=== Extracted entries ===
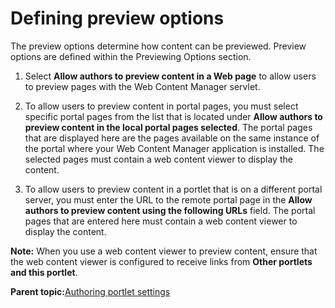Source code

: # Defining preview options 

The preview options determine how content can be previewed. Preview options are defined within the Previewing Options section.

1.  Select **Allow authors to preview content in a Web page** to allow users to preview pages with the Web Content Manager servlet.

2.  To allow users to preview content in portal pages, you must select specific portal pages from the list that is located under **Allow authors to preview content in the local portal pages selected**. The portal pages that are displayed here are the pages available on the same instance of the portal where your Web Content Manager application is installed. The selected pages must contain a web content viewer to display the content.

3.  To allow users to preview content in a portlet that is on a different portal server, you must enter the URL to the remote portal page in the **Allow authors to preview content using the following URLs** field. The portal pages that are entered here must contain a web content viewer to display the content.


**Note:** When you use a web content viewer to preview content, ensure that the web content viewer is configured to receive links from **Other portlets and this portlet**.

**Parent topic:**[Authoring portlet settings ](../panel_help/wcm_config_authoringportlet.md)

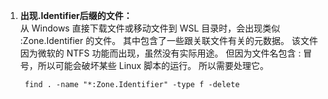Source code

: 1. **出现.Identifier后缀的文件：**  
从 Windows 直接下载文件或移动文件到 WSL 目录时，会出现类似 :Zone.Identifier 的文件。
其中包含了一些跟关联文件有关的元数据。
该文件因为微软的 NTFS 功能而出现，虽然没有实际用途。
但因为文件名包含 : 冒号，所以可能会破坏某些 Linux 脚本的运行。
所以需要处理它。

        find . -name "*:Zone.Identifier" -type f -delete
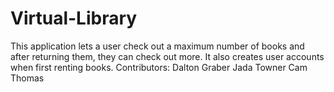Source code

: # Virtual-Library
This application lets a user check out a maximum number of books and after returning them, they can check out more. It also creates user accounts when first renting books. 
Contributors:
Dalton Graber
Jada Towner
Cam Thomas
===
In the listing above, locate each line with "from" and copy it.

Answer to this problem =>
2.  To allow users to preview content in portal pages, you must select specific portal pages from the list that is located under **Allow authors to preview content in the local portal pages selected**. The portal pages that are displayed here are the pages available on the same instance of the portal where your Web Content Manager application is installed. The selected pages must contain a web content viewer to display the content.
**Note:** When you use a web content viewer to preview content, ensure that the web content viewer is configured to receive links from **Other portlets and this portlet**.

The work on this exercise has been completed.